**Assignment**
Below are lines of data; restate word for word those running from the line containing "momentum space the" to the line containing "and equals the", inclusive, and no others.

Stored data entries:
========================================================================

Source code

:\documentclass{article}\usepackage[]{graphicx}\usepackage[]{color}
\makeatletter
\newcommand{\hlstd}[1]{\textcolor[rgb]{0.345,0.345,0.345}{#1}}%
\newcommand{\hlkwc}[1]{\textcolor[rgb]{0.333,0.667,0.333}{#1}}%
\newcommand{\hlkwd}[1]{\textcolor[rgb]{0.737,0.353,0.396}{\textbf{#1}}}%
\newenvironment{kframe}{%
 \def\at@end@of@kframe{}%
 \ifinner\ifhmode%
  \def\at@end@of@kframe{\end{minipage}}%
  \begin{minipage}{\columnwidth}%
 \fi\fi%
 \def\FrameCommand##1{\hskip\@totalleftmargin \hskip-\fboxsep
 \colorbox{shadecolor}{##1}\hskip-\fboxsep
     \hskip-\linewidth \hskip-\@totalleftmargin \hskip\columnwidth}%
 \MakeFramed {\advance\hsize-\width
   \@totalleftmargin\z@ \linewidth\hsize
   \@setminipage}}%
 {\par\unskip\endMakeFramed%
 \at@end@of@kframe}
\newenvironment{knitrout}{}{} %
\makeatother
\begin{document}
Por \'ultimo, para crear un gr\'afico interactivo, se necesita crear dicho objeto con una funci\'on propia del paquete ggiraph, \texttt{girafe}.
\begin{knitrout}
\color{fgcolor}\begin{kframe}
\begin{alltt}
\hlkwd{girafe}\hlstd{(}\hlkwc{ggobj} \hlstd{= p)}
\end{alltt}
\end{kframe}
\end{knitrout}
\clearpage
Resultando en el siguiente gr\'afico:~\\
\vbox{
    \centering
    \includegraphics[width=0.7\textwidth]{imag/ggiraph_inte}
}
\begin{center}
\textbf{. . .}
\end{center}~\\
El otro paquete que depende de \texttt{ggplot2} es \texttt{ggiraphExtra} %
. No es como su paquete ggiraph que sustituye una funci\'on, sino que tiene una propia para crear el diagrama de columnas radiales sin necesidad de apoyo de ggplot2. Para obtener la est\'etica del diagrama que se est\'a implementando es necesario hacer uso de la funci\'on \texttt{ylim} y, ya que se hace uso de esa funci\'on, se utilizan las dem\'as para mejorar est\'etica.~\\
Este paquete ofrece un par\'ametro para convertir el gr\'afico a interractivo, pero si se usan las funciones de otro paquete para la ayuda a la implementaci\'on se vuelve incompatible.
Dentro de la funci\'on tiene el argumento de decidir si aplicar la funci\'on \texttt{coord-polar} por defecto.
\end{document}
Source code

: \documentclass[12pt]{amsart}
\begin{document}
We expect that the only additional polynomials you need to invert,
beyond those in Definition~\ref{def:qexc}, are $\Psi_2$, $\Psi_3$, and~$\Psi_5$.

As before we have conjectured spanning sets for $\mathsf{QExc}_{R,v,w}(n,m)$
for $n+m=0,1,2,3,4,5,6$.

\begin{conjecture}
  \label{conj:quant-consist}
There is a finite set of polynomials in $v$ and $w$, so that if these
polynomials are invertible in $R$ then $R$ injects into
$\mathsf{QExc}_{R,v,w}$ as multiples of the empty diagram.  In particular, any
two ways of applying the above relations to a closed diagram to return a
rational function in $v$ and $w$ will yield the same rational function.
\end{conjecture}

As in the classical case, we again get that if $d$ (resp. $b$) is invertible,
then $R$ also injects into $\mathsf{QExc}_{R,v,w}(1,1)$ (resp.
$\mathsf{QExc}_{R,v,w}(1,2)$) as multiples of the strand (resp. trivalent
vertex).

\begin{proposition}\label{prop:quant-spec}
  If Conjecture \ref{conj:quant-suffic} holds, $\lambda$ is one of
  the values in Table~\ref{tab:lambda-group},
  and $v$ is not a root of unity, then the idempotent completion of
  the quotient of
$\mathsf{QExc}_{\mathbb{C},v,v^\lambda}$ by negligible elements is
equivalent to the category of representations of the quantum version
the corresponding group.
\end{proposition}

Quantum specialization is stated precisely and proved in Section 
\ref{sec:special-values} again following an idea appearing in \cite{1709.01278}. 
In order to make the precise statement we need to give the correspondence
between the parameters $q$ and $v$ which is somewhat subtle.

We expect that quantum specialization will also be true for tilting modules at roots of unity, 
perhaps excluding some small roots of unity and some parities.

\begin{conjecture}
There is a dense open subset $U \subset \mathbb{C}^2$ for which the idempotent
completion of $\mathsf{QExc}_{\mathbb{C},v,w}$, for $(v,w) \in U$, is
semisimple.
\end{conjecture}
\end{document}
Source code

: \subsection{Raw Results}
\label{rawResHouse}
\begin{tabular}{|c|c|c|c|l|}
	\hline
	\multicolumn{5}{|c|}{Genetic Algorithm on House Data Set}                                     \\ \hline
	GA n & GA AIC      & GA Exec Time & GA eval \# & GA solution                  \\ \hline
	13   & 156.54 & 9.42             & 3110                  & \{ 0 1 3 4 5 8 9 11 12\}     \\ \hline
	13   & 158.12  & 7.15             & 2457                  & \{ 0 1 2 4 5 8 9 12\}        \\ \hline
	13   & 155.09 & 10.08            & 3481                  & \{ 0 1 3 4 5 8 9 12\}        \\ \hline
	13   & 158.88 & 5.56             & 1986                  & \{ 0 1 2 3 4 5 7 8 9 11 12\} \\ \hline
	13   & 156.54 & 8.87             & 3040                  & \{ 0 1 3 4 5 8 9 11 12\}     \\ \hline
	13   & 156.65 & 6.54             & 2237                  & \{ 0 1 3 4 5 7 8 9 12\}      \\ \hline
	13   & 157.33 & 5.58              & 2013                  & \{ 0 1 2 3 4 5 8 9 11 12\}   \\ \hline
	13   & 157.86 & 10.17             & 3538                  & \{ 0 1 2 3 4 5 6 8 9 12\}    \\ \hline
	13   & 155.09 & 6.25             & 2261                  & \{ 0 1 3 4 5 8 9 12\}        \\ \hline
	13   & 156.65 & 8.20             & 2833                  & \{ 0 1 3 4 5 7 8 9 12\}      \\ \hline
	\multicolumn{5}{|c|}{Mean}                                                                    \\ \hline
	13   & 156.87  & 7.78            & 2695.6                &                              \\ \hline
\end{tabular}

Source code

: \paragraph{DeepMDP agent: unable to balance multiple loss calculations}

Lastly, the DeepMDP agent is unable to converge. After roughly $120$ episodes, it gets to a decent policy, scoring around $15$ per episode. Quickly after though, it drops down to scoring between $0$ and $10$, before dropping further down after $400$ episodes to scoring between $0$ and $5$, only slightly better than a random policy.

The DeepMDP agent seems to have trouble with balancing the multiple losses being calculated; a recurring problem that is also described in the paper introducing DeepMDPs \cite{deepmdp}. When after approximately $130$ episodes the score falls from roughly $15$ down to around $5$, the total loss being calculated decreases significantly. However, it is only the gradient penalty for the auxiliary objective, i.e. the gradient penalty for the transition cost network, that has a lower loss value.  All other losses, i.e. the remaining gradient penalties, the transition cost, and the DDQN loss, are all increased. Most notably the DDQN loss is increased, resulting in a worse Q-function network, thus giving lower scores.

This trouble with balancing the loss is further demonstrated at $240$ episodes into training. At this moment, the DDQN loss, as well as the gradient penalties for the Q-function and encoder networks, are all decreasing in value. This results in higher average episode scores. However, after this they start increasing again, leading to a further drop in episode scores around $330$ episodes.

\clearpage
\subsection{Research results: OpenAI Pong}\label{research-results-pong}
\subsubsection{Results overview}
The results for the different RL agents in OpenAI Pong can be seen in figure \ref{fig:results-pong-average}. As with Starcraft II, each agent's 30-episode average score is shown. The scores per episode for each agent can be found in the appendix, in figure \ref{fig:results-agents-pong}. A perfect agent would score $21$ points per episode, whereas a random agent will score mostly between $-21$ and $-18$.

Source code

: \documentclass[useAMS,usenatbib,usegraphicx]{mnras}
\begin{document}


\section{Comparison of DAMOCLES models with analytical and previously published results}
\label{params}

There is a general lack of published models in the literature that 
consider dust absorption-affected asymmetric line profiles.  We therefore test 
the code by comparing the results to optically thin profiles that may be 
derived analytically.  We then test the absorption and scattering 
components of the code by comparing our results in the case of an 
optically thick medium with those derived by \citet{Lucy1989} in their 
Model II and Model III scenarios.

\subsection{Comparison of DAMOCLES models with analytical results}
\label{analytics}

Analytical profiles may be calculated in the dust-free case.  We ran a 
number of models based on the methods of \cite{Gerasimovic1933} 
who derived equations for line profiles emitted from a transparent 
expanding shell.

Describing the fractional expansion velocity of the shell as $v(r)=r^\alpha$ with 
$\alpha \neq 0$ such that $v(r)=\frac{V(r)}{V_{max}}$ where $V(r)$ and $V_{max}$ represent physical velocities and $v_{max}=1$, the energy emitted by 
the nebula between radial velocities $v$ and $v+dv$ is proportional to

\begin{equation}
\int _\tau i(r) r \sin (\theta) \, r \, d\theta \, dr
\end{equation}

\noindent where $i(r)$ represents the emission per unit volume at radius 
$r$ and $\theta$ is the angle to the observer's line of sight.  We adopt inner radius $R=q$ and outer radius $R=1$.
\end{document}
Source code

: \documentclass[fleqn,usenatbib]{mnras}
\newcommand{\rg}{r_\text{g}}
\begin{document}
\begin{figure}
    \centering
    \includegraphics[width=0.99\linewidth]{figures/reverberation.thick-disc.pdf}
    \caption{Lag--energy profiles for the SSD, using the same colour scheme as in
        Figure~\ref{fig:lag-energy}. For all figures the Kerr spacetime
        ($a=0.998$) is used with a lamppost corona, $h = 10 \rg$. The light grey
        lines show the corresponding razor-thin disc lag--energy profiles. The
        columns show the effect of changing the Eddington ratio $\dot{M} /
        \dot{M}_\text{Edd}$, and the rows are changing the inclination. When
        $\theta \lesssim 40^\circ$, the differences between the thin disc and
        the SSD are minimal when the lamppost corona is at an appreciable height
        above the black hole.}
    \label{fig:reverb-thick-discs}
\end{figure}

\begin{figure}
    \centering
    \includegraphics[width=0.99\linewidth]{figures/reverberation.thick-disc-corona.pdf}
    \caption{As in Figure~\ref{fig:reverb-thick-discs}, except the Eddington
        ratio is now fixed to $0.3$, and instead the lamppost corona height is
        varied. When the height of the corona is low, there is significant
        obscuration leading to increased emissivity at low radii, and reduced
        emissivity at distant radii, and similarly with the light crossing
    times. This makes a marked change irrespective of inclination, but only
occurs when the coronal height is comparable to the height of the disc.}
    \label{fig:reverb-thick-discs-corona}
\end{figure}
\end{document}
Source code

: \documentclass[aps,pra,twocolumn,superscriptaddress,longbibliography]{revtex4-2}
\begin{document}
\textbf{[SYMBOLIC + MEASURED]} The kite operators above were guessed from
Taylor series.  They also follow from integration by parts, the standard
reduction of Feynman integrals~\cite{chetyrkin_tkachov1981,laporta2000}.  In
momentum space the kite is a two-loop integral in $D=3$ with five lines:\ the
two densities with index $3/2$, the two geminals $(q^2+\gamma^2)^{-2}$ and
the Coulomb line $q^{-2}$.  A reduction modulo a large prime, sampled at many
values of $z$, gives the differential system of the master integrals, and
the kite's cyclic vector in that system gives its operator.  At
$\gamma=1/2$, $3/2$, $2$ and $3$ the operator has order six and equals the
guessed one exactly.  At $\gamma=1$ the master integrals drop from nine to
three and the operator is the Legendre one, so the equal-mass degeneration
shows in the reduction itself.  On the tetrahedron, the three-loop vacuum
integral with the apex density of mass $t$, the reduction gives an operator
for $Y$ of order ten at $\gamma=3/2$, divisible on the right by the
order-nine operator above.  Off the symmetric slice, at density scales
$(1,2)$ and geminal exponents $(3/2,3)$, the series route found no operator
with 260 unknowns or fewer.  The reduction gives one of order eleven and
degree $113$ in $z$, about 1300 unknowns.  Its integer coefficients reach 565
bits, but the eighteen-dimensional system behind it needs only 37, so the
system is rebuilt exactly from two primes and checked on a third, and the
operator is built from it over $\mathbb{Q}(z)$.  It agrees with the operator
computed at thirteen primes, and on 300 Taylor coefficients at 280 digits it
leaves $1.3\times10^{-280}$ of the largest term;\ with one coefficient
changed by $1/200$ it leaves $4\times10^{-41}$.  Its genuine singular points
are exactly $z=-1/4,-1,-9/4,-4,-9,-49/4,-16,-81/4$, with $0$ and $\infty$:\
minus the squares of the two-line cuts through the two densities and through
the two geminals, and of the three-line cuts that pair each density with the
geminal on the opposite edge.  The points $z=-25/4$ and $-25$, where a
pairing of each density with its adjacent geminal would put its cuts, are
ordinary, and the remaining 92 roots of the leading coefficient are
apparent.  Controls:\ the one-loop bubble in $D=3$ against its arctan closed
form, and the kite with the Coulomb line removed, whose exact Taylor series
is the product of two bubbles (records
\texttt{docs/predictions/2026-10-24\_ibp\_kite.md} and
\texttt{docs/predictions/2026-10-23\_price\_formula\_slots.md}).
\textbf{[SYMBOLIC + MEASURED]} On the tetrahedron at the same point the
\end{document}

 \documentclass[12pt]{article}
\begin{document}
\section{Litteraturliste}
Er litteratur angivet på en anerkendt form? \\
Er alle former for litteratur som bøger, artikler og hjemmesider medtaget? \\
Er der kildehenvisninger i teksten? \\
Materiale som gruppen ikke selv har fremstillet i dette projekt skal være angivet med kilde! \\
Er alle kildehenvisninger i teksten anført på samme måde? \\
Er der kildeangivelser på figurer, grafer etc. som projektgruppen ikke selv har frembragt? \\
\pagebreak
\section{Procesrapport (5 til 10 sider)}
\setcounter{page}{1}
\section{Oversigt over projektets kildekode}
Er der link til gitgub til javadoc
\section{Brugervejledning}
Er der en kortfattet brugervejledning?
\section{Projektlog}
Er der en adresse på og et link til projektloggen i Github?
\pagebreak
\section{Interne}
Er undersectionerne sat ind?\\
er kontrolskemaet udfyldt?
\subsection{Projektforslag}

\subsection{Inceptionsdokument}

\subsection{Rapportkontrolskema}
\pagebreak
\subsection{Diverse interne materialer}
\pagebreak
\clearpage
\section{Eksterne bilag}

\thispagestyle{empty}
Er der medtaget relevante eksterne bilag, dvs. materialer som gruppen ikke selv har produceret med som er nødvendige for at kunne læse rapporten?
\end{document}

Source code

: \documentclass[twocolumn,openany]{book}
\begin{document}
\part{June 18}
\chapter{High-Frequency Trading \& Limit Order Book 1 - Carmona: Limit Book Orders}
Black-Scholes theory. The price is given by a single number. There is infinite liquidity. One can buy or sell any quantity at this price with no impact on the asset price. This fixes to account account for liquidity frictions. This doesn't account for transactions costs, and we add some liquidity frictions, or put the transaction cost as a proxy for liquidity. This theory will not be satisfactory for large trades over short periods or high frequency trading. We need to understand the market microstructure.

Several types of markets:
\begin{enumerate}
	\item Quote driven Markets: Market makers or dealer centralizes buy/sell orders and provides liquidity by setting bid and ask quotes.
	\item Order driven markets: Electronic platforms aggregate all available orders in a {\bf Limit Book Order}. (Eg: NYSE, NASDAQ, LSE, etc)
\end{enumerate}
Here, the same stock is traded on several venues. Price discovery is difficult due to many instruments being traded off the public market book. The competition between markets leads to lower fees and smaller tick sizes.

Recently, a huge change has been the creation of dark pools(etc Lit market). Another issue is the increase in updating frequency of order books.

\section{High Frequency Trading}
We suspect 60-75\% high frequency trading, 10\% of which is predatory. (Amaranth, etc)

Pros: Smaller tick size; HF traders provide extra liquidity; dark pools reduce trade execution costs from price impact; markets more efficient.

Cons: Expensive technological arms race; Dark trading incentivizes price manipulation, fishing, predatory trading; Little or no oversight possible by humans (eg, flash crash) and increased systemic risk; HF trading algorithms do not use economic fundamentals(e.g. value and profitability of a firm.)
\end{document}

========================================================================

**Task solution**
momentum space the kite is a two-loop integral in $D=3$ with five lines:\ the
two densities with index $3/2$, the two geminals $(q^2+\gamma^2)^{-2}$ and
the Coulomb line $q^{-2}$.  A reduction modulo a large prime, sampled at many
values of $z$, gives the differential system of the master integrals, and
the kite's cyclic vector in that system gives its operator.  At
$\gamma=1/2$, $3/2$, $2$ and $3$ the operator has order six and equals the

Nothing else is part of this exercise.